Awaiting Spring in Savannah

Awaiting Spring in Savannah

Our last Frost date in Savannah is thought to be March 15th. This past Winter has proven to be colder than cold with sustained freezing temperature going on for day after day, evening after evening, for longer than even the old timers recall. So I am biding my time with just a few basil seeds planted at the window sill, and early hopes went with the newly planted peas and lettuce at the Farm. I have fire ants trying once again to make my plot their home, so I have stayed away for a few days. My nasty method of pouring boiling water on their hills will hopefully make the survivors agree to pack up and move elsewhere. All of these variables, such as frost and fire ants, will partially determine my success with the Spring planting.

While waiting to get back into the garden, we bought a ticket to have ONE treasure appraised during the Savannah Antiques and Architecture week-end. While I went more to support the charity than learn the true value of my treasure, I have to say I was very disappointed in the appraisers estimate. Having been in the antiques trade myself for nearly two decades, I feel I could have challenged him, but why bother? It was an event to raise funds, meet celebrities and enjoy the charm of historic Savannah, after all. ANd the event delivered on all of that! What a lovely day it was to stroll the squares, and marvel at the azaleas just about to burst into full glory. On the drive home, we stopped by Bonaventure Cemetery, one of Savannahs jewels. Yes, I have said it before, a cemetery is unlikely place to want to spend an early Spring afternoon. However, Bonaventure is like many rural cemeteries in the United States that were planned not just as final resting places, but as beautifully planned parks in rural areas.

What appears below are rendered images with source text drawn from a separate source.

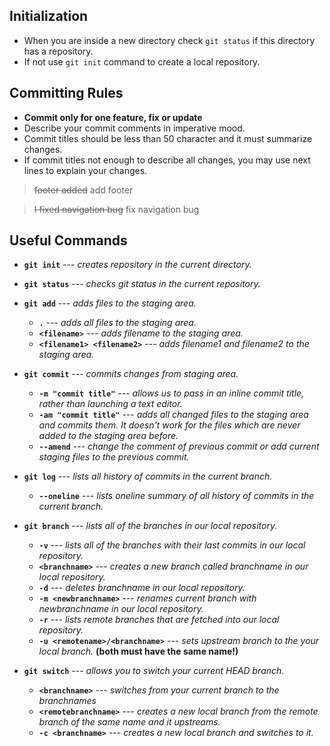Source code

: ## Initialization 
 - When you are inside a new directory check `git status` if this directory has a repository.
 - If not use `git init` command to create a local repository.

## Committing Rules
 - **Commit only for one feature, fix or update**
 - Describe your commit comments in imperative mood. 
 - Commit titles should be less than 50 character and it must summarize changes.
 - If commit titles not enough to describe all changes, you may use next lines to explain your changes.

> ~~footer added~~ 
> add footer

> ~~I fixed navigation bug~~ 
> fix navigation bug

## Useful Commands
 - **`git init`** --- *creates repository in the current directory.*
 - **`git status`** --- *checks git status in the current repository.*

 - **`git add`** --- *adds files to the staging area.*
	 - **`.`** --- *adds all files to the staging area.*
	 - **`<filename>`** --- *adds filename to the staging area.*
	 - **`<filename1> <filename2>`** --- *adds filename1 and filename2 to the staging area.*

 - **`git commit`** --- *commits changes from staging area.*
	 - **`-m "commit title"`** --- *allows us to pass in an inline commit title, rather than launching a text editor.*
	 - **`-am "commit title"`** --- *adds all changed files to the staging area and commits them. It doesn't work for the files which are never added to the staging area before.*
	 - **`--amend`** --- *change the comment of previous commit or add current staging files to the previous commit.*

 - **`git log`** --- *lists all history of commits in the current branch.*
	 - **`--oneline`** --- *lists oneline summary of all history of commits in the current branch.*

 - **`git branch`** --- *lists all of the branches in our local repository.*
	 - **`-v`** --- *lists all of the branches with their last commits in our local repository.*
	 - **`<branchname>`** --- *creates a new branch called branchname in our local repository.*
	 - **`-d`** --- *deletes branchname in our local repository.*
	 - **`-m <newbranchname>`** --- *renames current branch with newbranchname in our local repository.*
	 - **`-r`** --- *lists remote branches that are fetched into our local repository.*
	 - **`-u <remotename>/<branchname>`** --- *sets upstream branch to the your local branch.* **(both must have the same name!)**

 - **`git switch`** --- *allows you to switch your current HEAD branch.*
	 - **`<branchname>`** --- *switches from your current branch to the branchnames*
	 - **`<remotebranchname>`** --- *creates a new local branch from the remote branch of the same name and it upstreams.*
	 - **`-c <branchname>`** --- *creates a new local branch and switches to it.*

The townspeople were provided these beautiful open spaces as a respite to their hard-working lives, and as places to not only respect and remember their loved ones, but to celebrate the great outdoors. My grandfather, grandmother and father have their final resting place in such a rural cemetery. Their monument overlooks the mighty Hudson River and the hills that rise from her shores, where one can reflect on life and take time to remember. The monuments at Bonaventure are extraordinary and have an artistic appeal that is admired by many. In fact the Telfair Museums just opened a small but engaging exhibit at their Jepson Museum. It should not be missed! The Bird girl, known to all as the cover girl on John Berendts Midnight in the Garden of Good and Evil has been moved to the Museum and is on special display during the run of the exhibit. (She was actually moved quite some time ago, as the book became popular, there was some worry over her safety in the Bonaventure Cemetary.) Because my visits to this blog have become spare,(and I might not get back to it for a while!) let me try to hold your attention a minute more, and end with something I found while at the exhibit. An old design for the planting around a plot at Bonaventure! One reason people love to take visitors to the cemetery is to view the landscape, adorned with azaleas, camellias, crepe myrtles and other specimen plantings. I admire this plan, but back then, the designer did not know what a nuisance the ivy (Hedera helix) would become! It is as bad as kudzu! Ive heard that some people mow it down with lawn mower and still it persists. Takes over the world if allowed. After our short visit, we descended the grand staircase at the Jepson museum, drove home from our city visit where we always admire the architecture. Happy Spring Savannah!